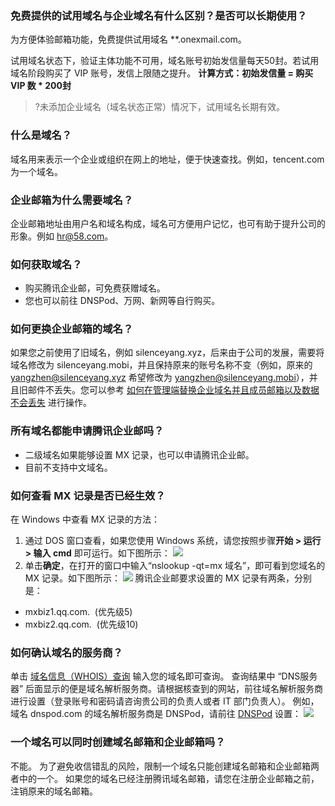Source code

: ### 免费提供的试用域名与企业域名有什么区别？是否可以长期使用？

为方便体验邮箱功能，免费提供试用域名 **.onexmail.com。

试用域名状态下，验证主体功能不可用，域名账号初始发信量每天50封。若试用域名阶段购买了 VIP 账号，发信上限随之提升。
**计算方式：初始发信量 = 购买 VIP 数 \* 200封**
>?未添加企业域名（域名状态正常）情况下，试用域名长期有效。

### 什么是域名？
域名用来表示一个企业或组织在网上的地址，便于快速查找。例如，tencent.com 为一个域名。

### 企业邮箱为什么需要域名？
企业邮箱地址由用户名和域名构成，域名可方便用户记忆，也可有助于提升公司的形象。例如 hr@58.com。

### 如何获取域名？
- 购买腾讯企业邮，可免费获赠域名。
- 您也可以前往 DNSPod、万网、新网等自行购买。


### 如何更换企业邮箱的域名？
如果您之前使用了旧域名，例如 silenceyang.xyz，后来由于公司的发展，需要将域名修改为 silenceyang.mobi，并且保持原来的账号名称不变（例如，原来的 yangzhen@silenceyang.xyz 希望修改为 yangzhen@silenceyang.mobi），并且旧邮件不丢失。您可以参考 [如何在管理端替换企业域名并且成员邮箱以及数据不会丢失](https://work.weixin.qq.com/help?person_id=1&doc_id=451&helpType=exmail) 进行操作。

### 所有域名都能申请腾讯企业邮吗？
- 二级域名如果能够设置 MX 记录，也可以申请腾讯企业邮。
- 目前不支持中文域名。

### 如何查看 MX 记录是否已经生效？

在 Windows 中查看 MX 记录的方法：

1. 通过 DOS 窗口查看，如果您使用 Windows 系统，请您按照步骤**开始 > 运行 > 输入 cmd** 即可运行。如下图所示：
![](https://main.qcloudimg.com/raw/2aca7a7b2cbf01ed833de5d9f45f808f.png)
2. 单击**确定**，在打开的窗口中输入“nslookup -qt=mx 域名”，即可看到您域名的 MX 记录。如下图所示：
![](https://main.qcloudimg.com/raw/0b9abc7ae5aded483ef11e8068a2f304.png)
腾讯企业邮要求设置的 MX 记录有两条，分别是：
 - mxbiz1.qq.com.  (优先级5)
 - mxbiz2.qq.com.  (优先级10)

### 如何确认域名的服务商？

单击 [域名信息（WHOIS）查询](https://whois.cloud.tencent.com/) 输入您的域名即可查询。
查询结果中 “DNS服务器” 后面显示的便是域名解析服务商。请根据核查到的网站，前往域名解析服务商进行设置（登录账号和密码请咨询贵公司的负责人或者 IT 部门负责人）。
例如，域名 dnspod.com 的域名解析服务商是 DNSPod，请前往 [DNSPod](https://www.dnspod.cn/) 设置：
![](https://main.qcloudimg.com/raw/f5f4c11a801fe1123e55a5f3e454e7f8.png)

### 一个域名可以同时创建域名邮箱和企业邮箱吗？
不能。
为了避免收信错乱的风险，限制一个域名只能创建域名邮箱和企业邮箱两者中的一个。
如果您的域名已经注册腾讯域名邮箱，请您在注册企业邮箱之前，注销原来的域名邮箱。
○ ○ ○ ○ ○ ○ ○
Exercise prompt: Give an exact copy of the listing, without its pictures.

Answer box:
Source code

: ### 免费提供的试用域名与企业域名有什么区别？是否可以长期使用？

为方便体验邮箱功能，免费提供试用域名 **.onexmail.com。

试用域名状态下，验证主体功能不可用，域名账号初始发信量每天50封。若试用域名阶段购买了 VIP 账号，发信上限随之提升。
**计算方式：初始发信量 = 购买 VIP 数 \* 200封**
>?未添加企业域名（域名状态正常）情况下，试用域名长期有效。

### 什么是域名？
域名用来表示一个企业或组织在网上的地址，便于快速查找。例如，tencent.com 为一个域名。

### 企业邮箱为什么需要域名？
企业邮箱地址由用户名和域名构成，域名可方便用户记忆，也可有助于提升公司的形象。例如 hr@58.com。

### 如何获取域名？
- 购买腾讯企业邮，可免费获赠域名。
- 您也可以前往 DNSPod、万网、新网等自行购买。


### 如何更换企业邮箱的域名？
如果您之前使用了旧域名，例如 silenceyang.xyz，后来由于公司的发展，需要将域名修改为 silenceyang.mobi，并且保持原来的账号名称不变（例如，原来的 yangzhen@silenceyang.xyz 希望修改为 yangzhen@silenceyang.mobi），并且旧邮件不丢失。您可以参考 [如何在管理端替换企业域名并且成员邮箱以及数据不会丢失](https://work.weixin.qq.com/help?person_id=1&doc_id=451&helpType=exmail) 进行操作。

### 所有域名都能申请腾讯企业邮吗？
- 二级域名如果能够设置 MX 记录，也可以申请腾讯企业邮。
- 目前不支持中文域名。

### 如何查看 MX 记录是否已经生效？

在 Windows 中查看 MX 记录的方法：

1. 通过 DOS 窗口查看，如果您使用 Windows 系统，请您按照步骤**开始 > 运行 > 输入 cmd** 即可运行。如下图所示：
![](https://main.qcloudimg.com/raw/2aca7a7b2cbf01ed833de5d9f45f808f.png)
2. 单击**确定**，在打开的窗口中输入“nslookup -qt=mx 域名”，即可看到您域名的 MX 记录。如下图所示：
![](https://main.qcloudimg.com/raw/0b9abc7ae5aded483ef11e8068a2f304.png)
腾讯企业邮要求设置的 MX 记录有两条，分别是：
 - mxbiz1.qq.com.  (优先级5)
 - mxbiz2.qq.com.  (优先级10)

### 如何确认域名的服务商？

单击 [域名信息（WHOIS）查询](https://whois.cloud.tencent.com/) 输入您的域名即可查询。
查询结果中 “DNS服务器” 后面显示的便是域名解析服务商。请根据核查到的网站，前往域名解析服务商进行设置（登录账号和密码请咨询贵公司的负责人或者 IT 部门负责人）。
例如，域名 dnspod.com 的域名解析服务商是 DNSPod，请前往 [DNSPod](https://www.dnspod.cn/) 设置：
![](https://main.qcloudimg.com/raw/f5f4c11a801fe1123e55a5f3e454e7f8.png)

### 一个域名可以同时创建域名邮箱和企业邮箱吗？
不能。
为了避免收信错乱的风险，限制一个域名只能创建域名邮箱和企业邮箱两者中的一个。
如果您的域名已经注册腾讯域名邮箱，请您在注册企业邮箱之前，注销原来的域名邮箱。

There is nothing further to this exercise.